I spent the last few days at the RSA conference in San Francisco. I’ve been attending for many years now and there seems to be a growing discontinuity between what’s being presented in the sessions (and the discussions following) and the stories pitched on the expo floor.
One theme that echoed throughout many vendor booths was “we’ve got the latest technology to stop APT threats in their tracks”. Not only is that redundant, but by definition you can’t make a threat go away with technology or anything else short of changing the motivation of the class of attackers. Perhaps some psychological software could be in order. Barring that, strong security processes, well thought-out policies and consistent enforcement go along away towards encouraging attackers to seek out easier targets.

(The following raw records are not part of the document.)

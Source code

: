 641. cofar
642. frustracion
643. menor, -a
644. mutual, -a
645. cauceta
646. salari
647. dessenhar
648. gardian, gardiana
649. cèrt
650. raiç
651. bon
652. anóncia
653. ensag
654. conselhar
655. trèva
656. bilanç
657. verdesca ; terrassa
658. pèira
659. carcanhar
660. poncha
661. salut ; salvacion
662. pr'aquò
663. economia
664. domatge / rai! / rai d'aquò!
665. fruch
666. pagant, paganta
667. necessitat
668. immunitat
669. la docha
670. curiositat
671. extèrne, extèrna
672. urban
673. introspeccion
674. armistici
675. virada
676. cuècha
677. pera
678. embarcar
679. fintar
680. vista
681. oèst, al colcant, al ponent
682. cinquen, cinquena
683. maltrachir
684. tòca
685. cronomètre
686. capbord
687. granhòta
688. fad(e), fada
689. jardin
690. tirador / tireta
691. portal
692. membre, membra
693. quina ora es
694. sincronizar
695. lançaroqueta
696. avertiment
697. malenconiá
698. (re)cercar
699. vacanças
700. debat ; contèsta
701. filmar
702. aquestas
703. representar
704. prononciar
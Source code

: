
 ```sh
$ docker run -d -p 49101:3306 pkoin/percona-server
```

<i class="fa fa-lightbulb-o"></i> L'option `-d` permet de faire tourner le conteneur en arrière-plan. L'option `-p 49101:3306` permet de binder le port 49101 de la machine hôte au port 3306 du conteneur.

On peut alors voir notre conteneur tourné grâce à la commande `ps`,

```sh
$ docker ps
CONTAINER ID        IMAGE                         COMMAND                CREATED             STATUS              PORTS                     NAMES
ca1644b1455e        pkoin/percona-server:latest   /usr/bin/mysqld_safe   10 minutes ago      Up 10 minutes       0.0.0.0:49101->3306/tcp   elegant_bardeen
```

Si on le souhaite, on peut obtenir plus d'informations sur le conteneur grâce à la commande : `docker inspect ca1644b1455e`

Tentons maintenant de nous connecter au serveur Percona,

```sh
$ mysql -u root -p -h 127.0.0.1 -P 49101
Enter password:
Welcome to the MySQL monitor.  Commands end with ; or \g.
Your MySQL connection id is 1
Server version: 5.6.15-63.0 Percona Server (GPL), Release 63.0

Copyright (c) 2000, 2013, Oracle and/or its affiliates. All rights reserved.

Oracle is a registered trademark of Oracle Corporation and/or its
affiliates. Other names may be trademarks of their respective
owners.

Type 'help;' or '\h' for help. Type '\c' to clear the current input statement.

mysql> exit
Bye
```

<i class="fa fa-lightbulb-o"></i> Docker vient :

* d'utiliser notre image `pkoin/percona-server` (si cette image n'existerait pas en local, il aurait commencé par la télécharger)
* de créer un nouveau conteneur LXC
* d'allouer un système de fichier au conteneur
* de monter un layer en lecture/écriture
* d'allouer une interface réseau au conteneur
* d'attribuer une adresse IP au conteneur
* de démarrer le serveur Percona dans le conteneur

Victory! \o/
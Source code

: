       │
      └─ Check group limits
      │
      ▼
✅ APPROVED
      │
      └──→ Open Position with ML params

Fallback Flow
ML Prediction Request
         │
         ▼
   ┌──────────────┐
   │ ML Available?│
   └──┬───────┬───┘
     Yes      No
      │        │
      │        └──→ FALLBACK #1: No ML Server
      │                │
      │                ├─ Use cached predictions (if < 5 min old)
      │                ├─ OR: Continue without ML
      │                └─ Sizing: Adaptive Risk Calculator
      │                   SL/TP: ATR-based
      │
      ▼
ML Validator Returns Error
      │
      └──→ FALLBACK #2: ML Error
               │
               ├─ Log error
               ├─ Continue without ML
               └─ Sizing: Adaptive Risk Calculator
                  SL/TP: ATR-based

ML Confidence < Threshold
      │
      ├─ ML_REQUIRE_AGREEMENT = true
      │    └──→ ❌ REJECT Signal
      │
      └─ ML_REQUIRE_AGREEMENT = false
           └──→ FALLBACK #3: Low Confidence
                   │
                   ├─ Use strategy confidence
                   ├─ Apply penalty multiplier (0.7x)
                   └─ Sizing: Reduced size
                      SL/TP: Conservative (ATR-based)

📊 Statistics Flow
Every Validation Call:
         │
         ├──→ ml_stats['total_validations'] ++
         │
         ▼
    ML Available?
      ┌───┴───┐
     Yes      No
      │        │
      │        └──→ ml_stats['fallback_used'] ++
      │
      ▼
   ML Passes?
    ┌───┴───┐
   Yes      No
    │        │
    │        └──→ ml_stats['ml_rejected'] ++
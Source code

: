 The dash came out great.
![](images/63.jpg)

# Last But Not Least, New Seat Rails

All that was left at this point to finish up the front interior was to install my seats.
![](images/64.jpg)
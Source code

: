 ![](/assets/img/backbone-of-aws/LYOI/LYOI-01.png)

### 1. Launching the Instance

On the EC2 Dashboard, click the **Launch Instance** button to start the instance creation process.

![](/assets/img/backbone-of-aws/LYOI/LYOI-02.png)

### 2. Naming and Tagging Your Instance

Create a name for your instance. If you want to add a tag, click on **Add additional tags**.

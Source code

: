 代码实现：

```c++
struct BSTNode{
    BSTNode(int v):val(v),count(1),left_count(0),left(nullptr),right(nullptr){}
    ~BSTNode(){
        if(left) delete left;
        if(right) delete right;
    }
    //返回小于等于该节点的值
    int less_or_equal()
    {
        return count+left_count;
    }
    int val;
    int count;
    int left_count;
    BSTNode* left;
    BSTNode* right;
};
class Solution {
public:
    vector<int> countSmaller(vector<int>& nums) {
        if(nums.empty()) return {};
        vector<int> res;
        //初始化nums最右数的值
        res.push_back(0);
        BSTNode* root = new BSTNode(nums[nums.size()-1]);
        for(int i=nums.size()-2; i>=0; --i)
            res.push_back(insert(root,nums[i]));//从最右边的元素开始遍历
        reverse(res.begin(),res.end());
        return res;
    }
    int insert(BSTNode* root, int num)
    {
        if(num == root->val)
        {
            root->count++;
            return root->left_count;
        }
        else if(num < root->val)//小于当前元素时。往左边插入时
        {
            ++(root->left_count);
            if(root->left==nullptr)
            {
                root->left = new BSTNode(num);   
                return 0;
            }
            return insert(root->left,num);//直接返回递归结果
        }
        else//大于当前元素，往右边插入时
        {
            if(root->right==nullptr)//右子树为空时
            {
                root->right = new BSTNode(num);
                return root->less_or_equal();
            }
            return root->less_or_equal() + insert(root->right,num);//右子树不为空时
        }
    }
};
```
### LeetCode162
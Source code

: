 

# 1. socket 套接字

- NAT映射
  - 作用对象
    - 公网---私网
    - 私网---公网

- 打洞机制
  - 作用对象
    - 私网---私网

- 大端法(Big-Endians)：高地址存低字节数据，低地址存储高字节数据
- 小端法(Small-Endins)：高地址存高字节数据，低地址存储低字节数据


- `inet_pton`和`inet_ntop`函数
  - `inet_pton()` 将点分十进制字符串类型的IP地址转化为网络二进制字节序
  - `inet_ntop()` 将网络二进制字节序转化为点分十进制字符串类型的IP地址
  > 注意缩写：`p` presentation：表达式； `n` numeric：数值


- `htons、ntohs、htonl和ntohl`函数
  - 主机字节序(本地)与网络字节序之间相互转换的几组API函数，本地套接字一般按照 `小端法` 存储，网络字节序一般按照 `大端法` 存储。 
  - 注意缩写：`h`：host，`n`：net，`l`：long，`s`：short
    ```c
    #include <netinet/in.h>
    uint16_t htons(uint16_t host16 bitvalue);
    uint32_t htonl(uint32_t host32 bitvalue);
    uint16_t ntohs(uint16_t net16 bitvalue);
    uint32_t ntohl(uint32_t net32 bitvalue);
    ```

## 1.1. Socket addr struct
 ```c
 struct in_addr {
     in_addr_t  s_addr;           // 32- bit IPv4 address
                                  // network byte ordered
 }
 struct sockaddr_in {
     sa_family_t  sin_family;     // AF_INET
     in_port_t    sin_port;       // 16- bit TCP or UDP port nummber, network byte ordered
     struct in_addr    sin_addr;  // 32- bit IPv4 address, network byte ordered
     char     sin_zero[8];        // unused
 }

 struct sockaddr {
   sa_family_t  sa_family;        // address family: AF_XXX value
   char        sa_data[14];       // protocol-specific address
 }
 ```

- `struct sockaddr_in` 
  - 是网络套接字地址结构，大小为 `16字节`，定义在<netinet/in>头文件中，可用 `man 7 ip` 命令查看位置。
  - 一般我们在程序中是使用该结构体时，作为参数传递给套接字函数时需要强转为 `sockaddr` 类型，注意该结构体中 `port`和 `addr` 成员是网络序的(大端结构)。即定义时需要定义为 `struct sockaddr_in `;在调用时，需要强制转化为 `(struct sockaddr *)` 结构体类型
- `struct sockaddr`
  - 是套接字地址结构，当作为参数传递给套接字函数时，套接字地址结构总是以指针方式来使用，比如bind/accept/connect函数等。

Cloud security was another consistent topic on everybody’s mind. I heard many comments from enterprise security types saying things like “we’ve been doing cloud computing for years, it’s just the name that’s new”. To a certain extent, it seemed that often a contest was emerging – my MVS “cloud” solution in the ‘70’s was better than your VAX deployment in the early ‘80’s. My opinion is that the economic model that the cloud offers (public, private or both) puts new pressure on enterprise security practices and risk management programs (or lack thereof).
A clear example of this is data classification. It’s hard to do well and consistently, so many enterprises ignored it when they could layer on technology in their own data centers. But when you are making decisions about what data to move into the cloud, it really helps to have a clear approach to information classification and thus drive policy decisions and enforcement. The other big risk that didn’t get enough airtime were legal issues. I suppose that’s to be expected at RSA though. My personal guidance on taking advantage of the cloud is that not only should you have a plan for moving there, but make sure you have an equally strong plan to move back again (or to another provider).
I did appreciate the viewpoints from many different stakeholders. Enterprises, tool providers, security vendor and the government were well represented.